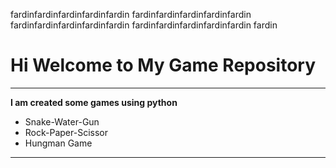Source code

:fardinfardinfardinfardinfardin
fardinfardinfardinfardinfardin
fardinfardinfardinfardinfardin
fardinfardinfardinfardinfardin
fardin

# Hi Welcome to My Game Repository
***

**I am created some games using python**
- Snake-Water-Gun
- Rock-Paper-Scissor
- Hungman Game
---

GOAL OF THE EXERCISE: Output the data exactly as it is, with the pictures dropped.

ANSWER SECTION:
Source code

:fardinfardinfardinfardinfardin
fardinfardinfardinfardinfardin
fardinfardinfardinfardinfardin
fardinfardinfardinfardinfardin
fardin

# Hi Welcome to My Game Repository
***

**I am created some games using python**
- Snake-Water-Gun
- Rock-Paper-Scissor
- Hungman Game
---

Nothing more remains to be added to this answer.